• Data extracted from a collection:
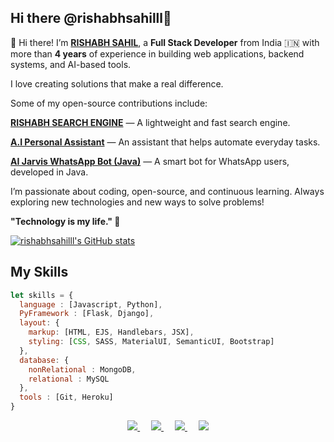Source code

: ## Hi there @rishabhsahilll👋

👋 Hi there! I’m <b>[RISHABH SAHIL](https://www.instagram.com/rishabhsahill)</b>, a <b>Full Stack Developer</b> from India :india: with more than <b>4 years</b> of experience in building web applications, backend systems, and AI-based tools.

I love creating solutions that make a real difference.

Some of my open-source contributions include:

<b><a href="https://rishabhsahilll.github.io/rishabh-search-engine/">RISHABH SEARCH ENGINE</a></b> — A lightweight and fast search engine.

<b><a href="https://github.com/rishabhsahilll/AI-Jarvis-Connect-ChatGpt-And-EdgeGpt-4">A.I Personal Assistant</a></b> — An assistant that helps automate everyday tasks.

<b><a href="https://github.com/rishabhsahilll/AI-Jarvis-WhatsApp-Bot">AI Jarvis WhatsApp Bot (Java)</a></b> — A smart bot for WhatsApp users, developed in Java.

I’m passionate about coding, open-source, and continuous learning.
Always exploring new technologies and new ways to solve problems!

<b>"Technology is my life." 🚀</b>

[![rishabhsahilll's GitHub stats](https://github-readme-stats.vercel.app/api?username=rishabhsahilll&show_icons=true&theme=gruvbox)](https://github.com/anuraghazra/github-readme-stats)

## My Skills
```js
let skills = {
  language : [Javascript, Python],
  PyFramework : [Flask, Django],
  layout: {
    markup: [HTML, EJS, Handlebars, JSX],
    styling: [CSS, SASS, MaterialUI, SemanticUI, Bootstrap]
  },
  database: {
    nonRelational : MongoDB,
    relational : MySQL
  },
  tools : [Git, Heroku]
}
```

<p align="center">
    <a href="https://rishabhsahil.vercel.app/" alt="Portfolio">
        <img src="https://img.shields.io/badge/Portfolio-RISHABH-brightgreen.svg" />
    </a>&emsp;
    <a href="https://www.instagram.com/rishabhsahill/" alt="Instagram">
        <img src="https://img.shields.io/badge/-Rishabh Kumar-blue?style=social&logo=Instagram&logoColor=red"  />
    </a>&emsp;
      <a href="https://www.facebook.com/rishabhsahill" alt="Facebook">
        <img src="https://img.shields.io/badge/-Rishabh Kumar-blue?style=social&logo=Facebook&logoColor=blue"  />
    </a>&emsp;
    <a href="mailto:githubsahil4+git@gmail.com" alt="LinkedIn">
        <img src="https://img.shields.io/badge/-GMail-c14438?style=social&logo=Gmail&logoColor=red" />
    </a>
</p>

* * *

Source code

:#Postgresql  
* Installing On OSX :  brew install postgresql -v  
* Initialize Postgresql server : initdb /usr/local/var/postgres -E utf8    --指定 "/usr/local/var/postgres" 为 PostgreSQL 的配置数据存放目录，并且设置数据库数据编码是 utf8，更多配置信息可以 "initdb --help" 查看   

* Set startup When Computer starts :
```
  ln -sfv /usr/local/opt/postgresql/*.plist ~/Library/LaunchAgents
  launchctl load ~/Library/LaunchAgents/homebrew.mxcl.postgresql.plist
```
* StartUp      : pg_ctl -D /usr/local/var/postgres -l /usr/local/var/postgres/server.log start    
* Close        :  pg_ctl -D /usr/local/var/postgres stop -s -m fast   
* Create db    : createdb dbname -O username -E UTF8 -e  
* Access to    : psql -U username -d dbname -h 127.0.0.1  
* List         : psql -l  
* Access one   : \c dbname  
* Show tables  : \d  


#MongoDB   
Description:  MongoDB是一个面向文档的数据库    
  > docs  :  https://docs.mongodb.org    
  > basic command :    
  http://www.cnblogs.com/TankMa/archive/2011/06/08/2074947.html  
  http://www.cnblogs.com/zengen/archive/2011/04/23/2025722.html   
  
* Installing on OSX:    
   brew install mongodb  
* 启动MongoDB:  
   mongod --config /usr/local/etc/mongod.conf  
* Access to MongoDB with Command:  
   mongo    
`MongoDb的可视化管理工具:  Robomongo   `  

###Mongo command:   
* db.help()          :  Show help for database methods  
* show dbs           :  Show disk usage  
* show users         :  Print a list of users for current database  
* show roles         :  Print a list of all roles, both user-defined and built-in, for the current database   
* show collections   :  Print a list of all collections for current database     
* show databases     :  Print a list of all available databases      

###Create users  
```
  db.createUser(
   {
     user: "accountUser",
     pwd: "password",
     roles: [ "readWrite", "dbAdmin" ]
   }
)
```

...

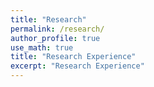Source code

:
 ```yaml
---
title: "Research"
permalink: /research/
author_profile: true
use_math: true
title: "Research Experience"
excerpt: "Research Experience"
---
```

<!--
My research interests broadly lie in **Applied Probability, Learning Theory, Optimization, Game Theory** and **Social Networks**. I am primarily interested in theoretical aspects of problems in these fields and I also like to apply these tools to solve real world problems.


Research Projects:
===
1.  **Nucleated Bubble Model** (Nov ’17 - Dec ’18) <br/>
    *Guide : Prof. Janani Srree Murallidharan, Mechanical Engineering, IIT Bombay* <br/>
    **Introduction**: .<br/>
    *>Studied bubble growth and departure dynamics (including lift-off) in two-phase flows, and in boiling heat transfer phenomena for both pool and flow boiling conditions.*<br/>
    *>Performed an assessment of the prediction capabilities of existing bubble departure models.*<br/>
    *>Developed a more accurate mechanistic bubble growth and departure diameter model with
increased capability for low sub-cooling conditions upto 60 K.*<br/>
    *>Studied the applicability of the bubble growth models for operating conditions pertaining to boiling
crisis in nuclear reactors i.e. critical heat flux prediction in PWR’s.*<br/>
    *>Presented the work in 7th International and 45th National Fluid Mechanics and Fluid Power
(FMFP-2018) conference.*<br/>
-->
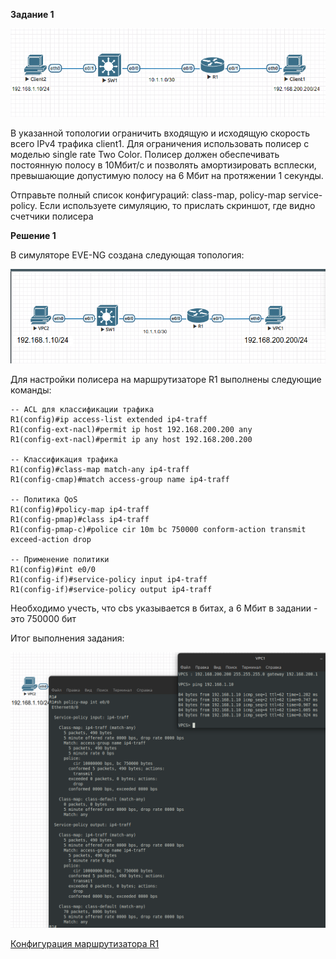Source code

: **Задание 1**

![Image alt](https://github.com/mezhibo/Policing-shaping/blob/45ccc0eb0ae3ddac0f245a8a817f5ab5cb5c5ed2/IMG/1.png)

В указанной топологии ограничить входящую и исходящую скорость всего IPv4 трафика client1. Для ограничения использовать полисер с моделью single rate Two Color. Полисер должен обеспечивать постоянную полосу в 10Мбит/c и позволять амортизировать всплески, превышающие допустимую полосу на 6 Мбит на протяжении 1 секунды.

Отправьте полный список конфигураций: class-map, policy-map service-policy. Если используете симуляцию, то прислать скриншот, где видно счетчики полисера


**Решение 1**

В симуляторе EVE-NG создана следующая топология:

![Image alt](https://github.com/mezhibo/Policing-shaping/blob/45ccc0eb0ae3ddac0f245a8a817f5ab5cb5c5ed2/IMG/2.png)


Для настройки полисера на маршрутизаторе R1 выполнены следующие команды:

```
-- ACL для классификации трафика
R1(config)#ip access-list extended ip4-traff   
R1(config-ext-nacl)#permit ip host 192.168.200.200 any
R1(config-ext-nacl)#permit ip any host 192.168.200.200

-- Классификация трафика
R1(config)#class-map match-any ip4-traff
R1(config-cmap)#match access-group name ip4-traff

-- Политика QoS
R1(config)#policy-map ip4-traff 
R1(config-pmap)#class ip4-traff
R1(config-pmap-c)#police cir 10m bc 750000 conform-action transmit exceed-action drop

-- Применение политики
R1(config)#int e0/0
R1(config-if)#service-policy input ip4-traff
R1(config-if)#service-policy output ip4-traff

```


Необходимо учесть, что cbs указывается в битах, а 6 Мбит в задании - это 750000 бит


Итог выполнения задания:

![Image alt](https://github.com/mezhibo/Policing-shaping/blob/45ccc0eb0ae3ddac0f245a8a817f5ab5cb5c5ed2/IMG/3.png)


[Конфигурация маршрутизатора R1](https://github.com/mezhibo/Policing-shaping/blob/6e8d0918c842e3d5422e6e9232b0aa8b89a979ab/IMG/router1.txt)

• Assigned task:
Count every line that holds the word "traff" in the entries, and state the result alone.

• Response to the task:
7